Africa Defense Forum

Une loi controversée du Faso envoie les critiques de la junte en première ligne de la guerre

PERSONNEL D’ADF

Les forces de sécurité en vêtements civils ont enlevé Daouda Diallo, défenseur proéminent des droits de l’homme du Burkina Faso, le 1er décembre alors qu’il renouvelait son passeport à Ouagadougou, la capitale du pays.

Trois jours plus tard, sa photo le montrant avec une arme et portant des vêtements militaires a fait le tour des réseaux sociaux.

Au début novembre, les forces de sécurité du Faso ont tiré profit d’une loi controversée concernant la mobilisation générale pour combattre les groupes armés.
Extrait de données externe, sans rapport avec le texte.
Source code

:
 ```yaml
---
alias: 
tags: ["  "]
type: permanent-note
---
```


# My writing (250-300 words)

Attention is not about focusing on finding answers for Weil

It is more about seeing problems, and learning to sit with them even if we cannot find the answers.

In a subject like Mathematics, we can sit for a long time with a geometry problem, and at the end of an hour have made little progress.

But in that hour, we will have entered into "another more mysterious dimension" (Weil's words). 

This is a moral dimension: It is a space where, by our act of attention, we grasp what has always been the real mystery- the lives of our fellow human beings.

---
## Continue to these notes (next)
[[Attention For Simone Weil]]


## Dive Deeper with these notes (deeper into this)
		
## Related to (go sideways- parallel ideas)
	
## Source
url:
Cette loi permet aux autorités de sanctionner et réduire au silence les membres de la société civile et les défenseurs des droits de l’homme qui critiquent la junte militaire dirigée par le capitaine Ibrahim Traoré, selon Amnesty International.
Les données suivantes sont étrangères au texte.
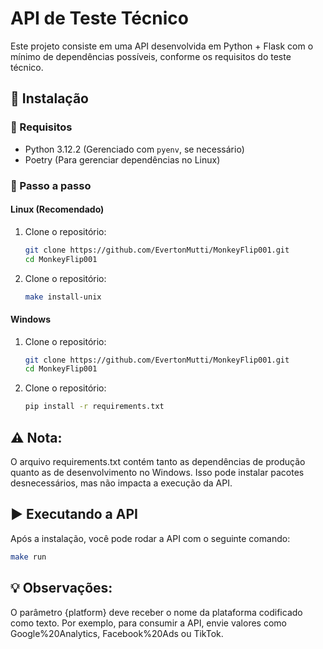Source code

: # API de Teste Técnico

Este projeto consiste em uma API desenvolvida em Python + Flask com o mínimo de dependências possíveis, conforme os requisitos do teste técnico.

## 🚀 Instalação

### 📌 Requisitos
- Python 3.12.2 (Gerenciado com `pyenv`, se necessário)
- Poetry (Para gerenciar dependências no Linux)

### 🔧 Passo a passo

#### Linux (Recomendado)

1. Clone o repositório:
   ```sh
   git clone https://github.com/EvertonMutti/MonkeyFlip001.git
   cd MonkeyFlip001
   ```

2. Clone o repositório:
   ```bash
   make install-unix
   ```

#### Windows


1. Clone o repositório:
   ```sh
   git clone https://github.com/EvertonMutti/MonkeyFlip001.git
   cd MonkeyFlip001
   ```

2. Clone o repositório:
   ```bash
   pip install -r requirements.txt
   ```


## ⚠️ Nota: 
O arquivo requirements.txt contém tanto as dependências de produção quanto as de desenvolvimento no Windows. Isso pode instalar pacotes desnecessários, mas não impacta a execução da API.


## ▶️ Executando a API
Após a instalação, você pode rodar a API com o seguinte comando:
```sh
make run
```

## 💡 Observações: 
O parâmetro {platform} deve receber o nome da plataforma codificado como texto. Por exemplo, para consumir a API, envie valores como Google%20Analytics, Facebook%20Ads ou TikTok.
M. Diallo, âgé de 40 ans, s’est exprimé contre la loi, qui vise à créer un « cadre juridique pour toutes les actions » qui seront prises contre les insurgés et donne au capitaine Traoré des pouvoirs étendus pour contrer l’insurrection, notamment la limitation des libertés civiles et le réquisitionnement des gens.
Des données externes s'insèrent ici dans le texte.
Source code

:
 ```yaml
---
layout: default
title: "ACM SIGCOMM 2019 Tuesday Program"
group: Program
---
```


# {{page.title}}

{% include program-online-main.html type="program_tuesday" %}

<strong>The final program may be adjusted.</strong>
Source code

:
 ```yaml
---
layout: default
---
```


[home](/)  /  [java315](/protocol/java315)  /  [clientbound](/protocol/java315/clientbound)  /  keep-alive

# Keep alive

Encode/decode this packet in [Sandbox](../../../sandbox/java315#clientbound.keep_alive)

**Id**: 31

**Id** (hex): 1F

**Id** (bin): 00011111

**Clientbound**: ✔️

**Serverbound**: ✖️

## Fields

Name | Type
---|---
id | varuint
M. Diallo, gagnant du prix Martin Ennals pour la défense des droits de l’homme en 2022, est bien connu pour dénoncer les abus des forces gouvernementales de sécurité et pour exiger leur responsabilisation.

« Le simple fait de démontrer une indépendance de position est suffisant pour être enrôlé », déclare Ousmane Diallo, chercheur avec Amnesty International au Burkina Faso, à l’Associated Press. « En ce moment, les activistes de la société civile, les défenseurs des droits de l’homme et même les chefs des partis politiques d’opposition n’osent pas exprimer librement leurs opinions parce que ce décret est utilisé pour réduire au silence et pour intimider toutes les voix indépendantes. »

Le groupe civique Collectif contre l’impunité et la stigmatisation des communautés, fondé par Daouda Diallo, déclare que son bien-être pourrait être en danger et fait appel à sa libération « immédiate et inconditionnelle ».

« Le gouvernement du Burkina Faso ne devrait pas combattre une insurrection en enrôlant abusivement les activistes et les journalistes pour les réduire au silence », déclare Ilaria Allegrozzi, chercheuse principale pour le Sahel chez Human Rights Watch, sur le site web de l’organisation.

Daouda Diallo est l’un d’environ une douzaine d’activistes de la société civile, journalistes et membres des partis d’opposition qui ont été informés de leur enrôlement par les autorités.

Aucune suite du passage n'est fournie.